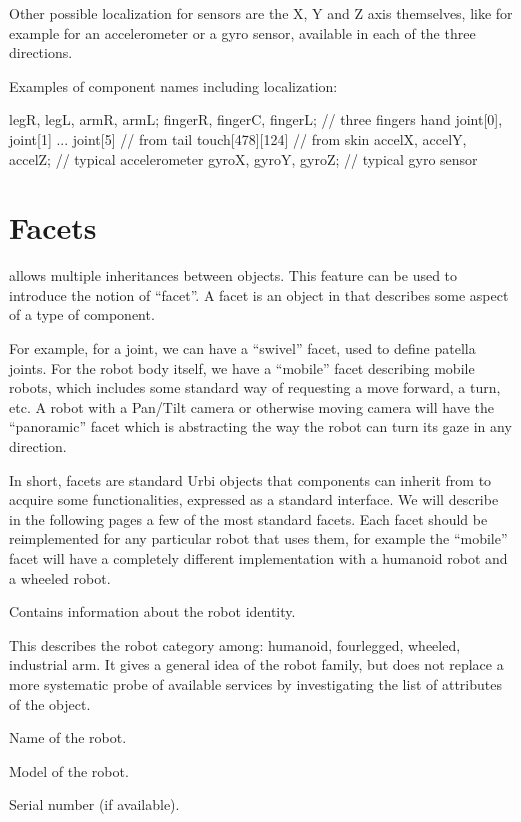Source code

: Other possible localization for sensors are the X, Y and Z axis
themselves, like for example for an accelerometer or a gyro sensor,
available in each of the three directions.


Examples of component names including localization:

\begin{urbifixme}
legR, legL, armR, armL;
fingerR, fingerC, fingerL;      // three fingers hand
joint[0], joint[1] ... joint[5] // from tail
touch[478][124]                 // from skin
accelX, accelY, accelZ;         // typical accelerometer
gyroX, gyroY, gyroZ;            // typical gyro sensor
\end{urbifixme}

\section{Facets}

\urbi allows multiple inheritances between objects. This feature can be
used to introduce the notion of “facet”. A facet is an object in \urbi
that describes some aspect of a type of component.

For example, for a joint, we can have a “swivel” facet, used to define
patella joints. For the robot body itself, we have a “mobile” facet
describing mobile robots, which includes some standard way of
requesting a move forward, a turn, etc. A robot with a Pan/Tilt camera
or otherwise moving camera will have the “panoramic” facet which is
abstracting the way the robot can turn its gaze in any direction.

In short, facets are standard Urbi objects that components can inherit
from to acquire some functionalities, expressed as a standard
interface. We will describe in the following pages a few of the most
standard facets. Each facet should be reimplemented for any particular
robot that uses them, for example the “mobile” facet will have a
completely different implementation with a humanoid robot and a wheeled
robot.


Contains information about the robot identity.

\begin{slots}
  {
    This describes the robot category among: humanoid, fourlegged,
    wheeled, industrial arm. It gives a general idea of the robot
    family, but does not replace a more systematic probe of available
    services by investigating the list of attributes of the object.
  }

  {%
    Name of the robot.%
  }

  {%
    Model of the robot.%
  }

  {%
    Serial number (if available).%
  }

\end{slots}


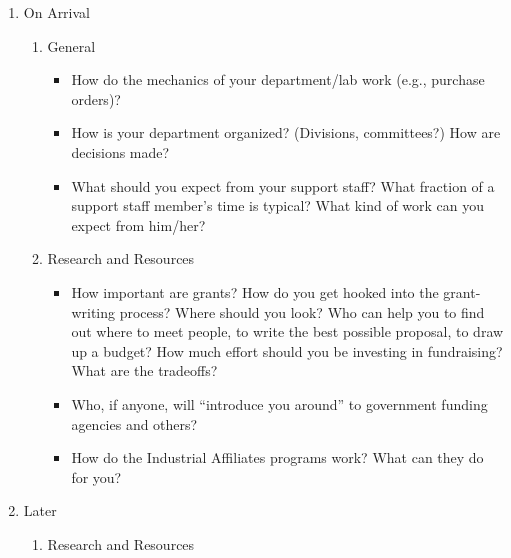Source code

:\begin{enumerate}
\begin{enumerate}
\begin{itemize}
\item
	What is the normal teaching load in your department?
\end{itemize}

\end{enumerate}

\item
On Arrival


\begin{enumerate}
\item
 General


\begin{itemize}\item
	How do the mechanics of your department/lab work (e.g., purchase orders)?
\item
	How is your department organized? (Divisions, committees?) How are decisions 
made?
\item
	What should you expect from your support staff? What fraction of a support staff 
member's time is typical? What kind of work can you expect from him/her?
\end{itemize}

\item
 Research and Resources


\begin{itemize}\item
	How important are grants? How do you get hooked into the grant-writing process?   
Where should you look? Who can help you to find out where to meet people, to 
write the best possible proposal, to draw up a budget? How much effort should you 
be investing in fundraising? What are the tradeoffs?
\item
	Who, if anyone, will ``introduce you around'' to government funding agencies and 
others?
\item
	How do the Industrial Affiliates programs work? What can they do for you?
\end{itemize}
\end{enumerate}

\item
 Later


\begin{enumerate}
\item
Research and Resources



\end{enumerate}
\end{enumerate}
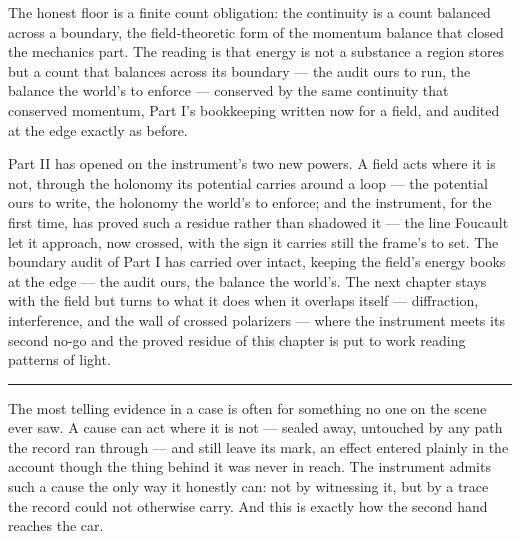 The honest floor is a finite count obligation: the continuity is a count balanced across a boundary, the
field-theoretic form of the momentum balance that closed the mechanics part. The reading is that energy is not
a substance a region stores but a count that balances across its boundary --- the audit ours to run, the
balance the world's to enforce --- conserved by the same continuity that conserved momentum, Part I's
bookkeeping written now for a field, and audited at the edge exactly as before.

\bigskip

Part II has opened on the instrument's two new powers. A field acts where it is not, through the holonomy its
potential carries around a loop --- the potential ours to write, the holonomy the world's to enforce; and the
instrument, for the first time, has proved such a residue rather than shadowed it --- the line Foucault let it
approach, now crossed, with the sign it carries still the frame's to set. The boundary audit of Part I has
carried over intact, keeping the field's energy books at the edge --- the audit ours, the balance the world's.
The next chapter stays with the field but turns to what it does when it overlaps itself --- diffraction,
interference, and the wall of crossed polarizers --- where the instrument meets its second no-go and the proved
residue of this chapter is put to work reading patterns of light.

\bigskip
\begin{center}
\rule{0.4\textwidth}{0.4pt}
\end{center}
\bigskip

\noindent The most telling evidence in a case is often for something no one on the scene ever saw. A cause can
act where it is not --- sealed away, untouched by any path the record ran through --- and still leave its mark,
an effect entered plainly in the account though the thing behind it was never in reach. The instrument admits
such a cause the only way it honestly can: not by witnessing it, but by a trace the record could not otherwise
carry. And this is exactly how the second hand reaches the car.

○ ○ ○ ○

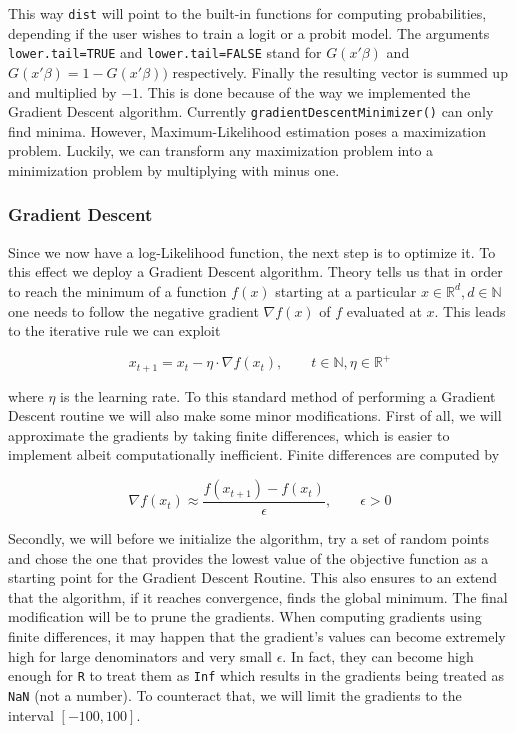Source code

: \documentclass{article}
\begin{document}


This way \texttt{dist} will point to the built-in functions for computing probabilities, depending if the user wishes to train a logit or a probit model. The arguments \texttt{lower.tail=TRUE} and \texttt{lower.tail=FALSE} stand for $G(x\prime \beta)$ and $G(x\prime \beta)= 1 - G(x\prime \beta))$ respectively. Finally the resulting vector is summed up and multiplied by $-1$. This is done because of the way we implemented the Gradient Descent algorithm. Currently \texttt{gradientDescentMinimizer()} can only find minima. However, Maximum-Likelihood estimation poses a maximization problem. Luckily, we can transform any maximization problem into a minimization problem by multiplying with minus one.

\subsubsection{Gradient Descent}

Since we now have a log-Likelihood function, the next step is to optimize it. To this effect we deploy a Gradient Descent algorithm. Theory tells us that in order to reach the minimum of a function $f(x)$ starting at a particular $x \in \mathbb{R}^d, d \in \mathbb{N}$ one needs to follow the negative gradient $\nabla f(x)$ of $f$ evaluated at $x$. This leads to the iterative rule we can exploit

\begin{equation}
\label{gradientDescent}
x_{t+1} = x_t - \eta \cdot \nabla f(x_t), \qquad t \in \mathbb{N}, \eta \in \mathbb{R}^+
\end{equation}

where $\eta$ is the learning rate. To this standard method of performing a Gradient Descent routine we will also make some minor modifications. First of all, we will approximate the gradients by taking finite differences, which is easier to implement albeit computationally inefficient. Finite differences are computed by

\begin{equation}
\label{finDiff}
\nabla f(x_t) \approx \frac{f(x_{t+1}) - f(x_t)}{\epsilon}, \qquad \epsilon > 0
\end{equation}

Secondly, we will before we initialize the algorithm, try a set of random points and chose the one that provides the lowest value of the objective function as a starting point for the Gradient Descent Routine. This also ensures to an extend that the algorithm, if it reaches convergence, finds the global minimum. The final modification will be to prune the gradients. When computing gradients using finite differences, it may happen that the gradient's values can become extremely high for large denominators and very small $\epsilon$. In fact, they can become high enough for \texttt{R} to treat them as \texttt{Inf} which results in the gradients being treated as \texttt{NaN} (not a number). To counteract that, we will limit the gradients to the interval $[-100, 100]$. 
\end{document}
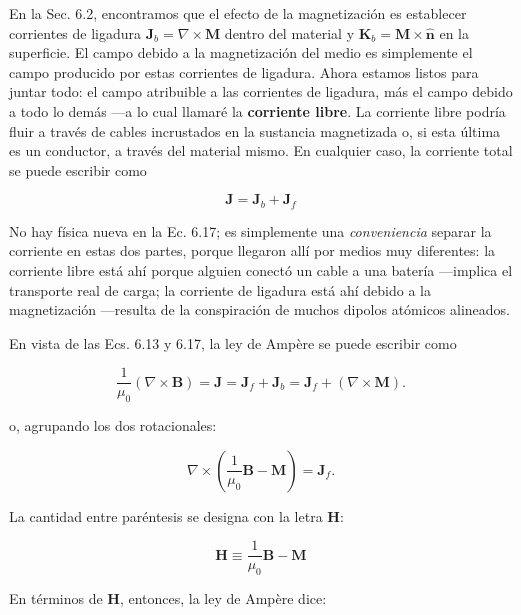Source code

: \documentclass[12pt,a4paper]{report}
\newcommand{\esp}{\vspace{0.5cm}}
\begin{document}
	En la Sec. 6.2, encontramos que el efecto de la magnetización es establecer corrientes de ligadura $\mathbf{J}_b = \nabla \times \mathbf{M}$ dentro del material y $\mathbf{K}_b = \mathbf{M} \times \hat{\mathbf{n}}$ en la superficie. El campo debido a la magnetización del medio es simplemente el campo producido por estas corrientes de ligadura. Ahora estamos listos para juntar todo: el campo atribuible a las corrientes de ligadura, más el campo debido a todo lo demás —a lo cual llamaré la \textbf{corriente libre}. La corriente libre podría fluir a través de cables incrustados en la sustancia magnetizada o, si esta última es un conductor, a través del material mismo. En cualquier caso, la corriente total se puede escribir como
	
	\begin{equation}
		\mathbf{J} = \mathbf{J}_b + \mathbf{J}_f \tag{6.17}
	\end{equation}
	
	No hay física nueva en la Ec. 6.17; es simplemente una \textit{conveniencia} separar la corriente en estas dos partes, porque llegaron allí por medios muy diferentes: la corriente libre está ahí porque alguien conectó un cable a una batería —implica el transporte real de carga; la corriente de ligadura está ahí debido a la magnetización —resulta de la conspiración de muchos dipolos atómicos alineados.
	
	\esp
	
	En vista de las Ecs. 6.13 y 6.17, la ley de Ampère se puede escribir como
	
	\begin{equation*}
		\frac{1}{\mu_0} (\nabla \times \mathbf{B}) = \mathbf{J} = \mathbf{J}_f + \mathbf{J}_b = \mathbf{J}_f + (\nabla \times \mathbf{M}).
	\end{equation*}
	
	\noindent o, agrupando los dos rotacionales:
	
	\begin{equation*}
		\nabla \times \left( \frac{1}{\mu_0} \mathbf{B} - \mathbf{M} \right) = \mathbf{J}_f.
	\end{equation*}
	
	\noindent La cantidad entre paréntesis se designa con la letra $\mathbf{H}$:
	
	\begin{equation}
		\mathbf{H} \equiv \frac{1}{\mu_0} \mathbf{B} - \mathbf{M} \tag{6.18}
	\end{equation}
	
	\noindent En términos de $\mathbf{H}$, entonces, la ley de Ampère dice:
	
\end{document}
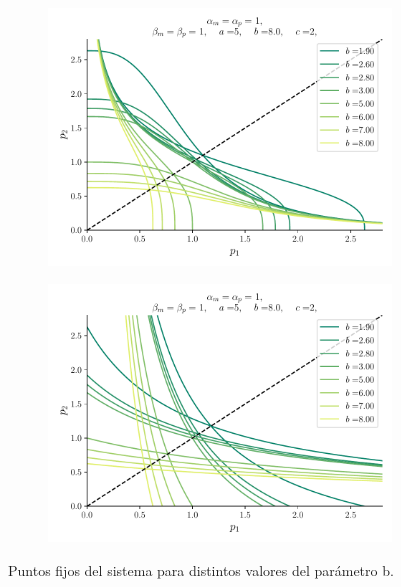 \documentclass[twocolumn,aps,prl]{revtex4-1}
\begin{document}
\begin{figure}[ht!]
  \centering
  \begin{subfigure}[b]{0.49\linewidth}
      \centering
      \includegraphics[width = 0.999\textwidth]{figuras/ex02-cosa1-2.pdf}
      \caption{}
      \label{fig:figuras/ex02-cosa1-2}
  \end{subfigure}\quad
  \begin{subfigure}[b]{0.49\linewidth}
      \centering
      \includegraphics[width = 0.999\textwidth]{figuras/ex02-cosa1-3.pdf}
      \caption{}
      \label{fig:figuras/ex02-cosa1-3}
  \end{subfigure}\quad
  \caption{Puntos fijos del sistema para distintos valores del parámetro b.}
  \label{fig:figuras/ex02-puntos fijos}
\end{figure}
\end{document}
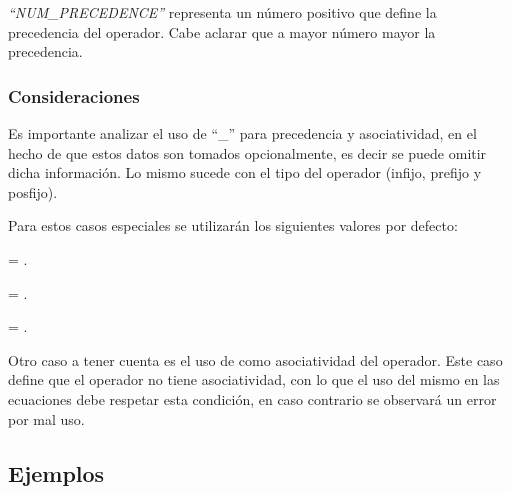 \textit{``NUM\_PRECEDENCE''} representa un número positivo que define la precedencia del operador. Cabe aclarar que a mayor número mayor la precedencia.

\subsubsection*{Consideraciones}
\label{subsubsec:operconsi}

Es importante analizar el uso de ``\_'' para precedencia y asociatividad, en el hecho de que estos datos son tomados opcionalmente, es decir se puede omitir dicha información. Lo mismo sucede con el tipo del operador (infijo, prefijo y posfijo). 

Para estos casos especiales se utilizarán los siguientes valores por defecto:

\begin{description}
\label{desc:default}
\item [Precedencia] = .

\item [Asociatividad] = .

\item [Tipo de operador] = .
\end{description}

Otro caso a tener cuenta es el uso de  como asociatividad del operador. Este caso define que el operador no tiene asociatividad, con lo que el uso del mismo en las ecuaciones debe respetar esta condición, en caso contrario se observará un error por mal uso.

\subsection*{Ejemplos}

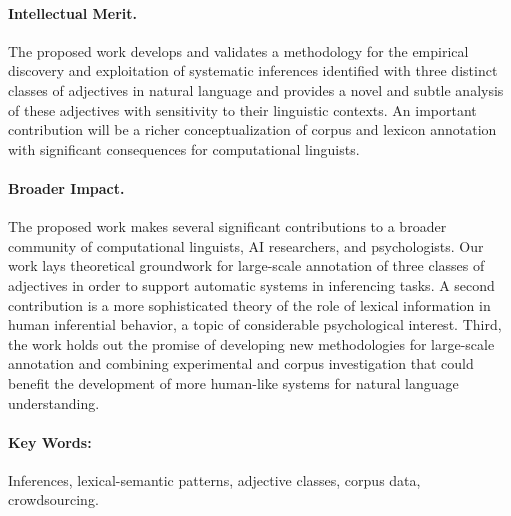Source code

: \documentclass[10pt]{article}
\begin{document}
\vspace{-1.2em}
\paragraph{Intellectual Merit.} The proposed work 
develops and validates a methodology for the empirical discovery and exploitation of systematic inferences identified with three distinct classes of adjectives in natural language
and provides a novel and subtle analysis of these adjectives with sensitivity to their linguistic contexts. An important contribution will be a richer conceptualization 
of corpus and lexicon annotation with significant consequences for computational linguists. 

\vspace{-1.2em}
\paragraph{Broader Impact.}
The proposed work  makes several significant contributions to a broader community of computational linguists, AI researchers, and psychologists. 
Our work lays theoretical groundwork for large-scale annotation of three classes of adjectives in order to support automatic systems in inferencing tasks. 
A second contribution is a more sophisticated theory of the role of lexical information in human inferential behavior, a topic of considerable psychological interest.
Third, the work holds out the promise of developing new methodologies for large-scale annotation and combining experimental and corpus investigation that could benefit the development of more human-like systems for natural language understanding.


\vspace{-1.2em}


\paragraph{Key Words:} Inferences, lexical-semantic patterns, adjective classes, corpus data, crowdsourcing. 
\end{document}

○ ○ ○ ○

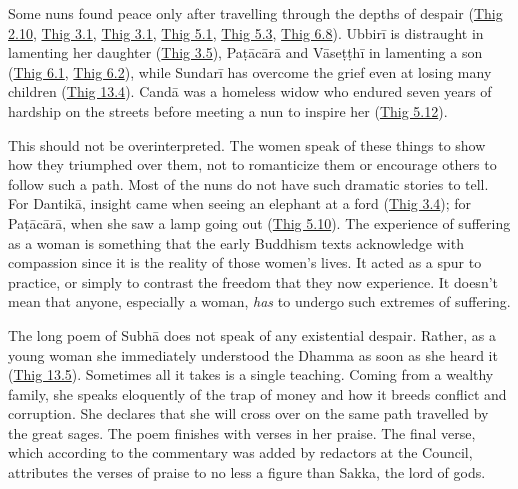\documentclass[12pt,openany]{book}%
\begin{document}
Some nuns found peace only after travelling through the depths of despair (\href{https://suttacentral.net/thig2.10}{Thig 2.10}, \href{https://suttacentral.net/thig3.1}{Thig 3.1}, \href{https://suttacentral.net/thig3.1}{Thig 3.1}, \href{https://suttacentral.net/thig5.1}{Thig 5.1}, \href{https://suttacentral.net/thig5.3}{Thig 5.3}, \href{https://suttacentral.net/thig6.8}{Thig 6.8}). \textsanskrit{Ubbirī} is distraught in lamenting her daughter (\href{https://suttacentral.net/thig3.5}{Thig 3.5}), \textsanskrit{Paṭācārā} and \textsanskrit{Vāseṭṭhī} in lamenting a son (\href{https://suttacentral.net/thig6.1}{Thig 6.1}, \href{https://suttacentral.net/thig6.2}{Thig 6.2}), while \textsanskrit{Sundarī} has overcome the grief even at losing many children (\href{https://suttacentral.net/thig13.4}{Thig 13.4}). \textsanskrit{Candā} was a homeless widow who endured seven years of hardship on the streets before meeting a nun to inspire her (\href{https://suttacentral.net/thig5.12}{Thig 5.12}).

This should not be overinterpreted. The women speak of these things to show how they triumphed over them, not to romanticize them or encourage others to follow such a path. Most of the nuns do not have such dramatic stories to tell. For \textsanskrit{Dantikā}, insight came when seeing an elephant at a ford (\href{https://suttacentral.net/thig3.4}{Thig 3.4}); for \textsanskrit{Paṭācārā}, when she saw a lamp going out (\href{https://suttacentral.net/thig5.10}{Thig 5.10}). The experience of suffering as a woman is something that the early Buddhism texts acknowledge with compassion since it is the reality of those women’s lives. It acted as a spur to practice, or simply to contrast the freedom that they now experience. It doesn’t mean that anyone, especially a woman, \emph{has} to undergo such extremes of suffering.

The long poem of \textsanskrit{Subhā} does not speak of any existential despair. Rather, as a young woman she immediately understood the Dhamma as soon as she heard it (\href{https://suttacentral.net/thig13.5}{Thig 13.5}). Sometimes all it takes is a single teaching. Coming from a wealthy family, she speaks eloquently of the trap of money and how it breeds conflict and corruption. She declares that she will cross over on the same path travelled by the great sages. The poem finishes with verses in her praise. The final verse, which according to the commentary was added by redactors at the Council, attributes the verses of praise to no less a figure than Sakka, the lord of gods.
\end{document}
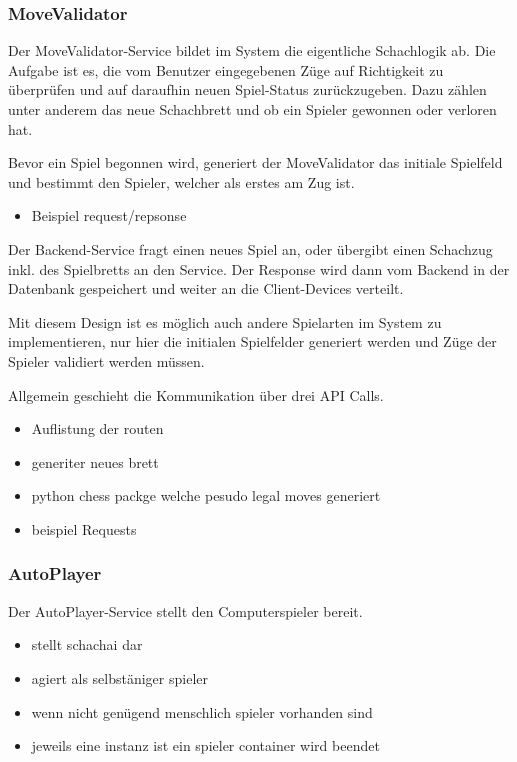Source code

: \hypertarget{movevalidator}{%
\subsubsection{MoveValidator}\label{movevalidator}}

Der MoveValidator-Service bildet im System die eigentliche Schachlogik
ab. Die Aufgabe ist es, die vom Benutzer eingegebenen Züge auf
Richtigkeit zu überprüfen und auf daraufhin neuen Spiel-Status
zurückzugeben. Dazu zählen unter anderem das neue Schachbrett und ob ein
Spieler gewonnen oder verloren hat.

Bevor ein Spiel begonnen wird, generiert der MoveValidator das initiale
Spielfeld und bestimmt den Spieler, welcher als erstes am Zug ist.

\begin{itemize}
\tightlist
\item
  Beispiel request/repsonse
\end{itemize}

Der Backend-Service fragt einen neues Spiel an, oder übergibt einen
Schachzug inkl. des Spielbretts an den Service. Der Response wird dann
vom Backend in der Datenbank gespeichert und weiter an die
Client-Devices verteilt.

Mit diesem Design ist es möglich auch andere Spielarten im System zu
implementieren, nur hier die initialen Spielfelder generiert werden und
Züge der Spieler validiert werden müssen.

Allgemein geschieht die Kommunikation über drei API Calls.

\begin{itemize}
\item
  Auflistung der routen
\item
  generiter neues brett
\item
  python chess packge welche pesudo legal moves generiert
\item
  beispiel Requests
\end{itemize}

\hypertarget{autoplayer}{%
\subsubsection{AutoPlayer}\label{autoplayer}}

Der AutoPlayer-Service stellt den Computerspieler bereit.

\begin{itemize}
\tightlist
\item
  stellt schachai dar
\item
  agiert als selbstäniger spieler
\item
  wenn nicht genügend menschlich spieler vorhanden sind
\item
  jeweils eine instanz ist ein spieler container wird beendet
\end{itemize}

○ ○ ○ ○

-- ABOUT THIS EXERCISE --
In the material above, how many lines contain "work"? Reply with only the number.

-- SOLVED EXERCISE --
8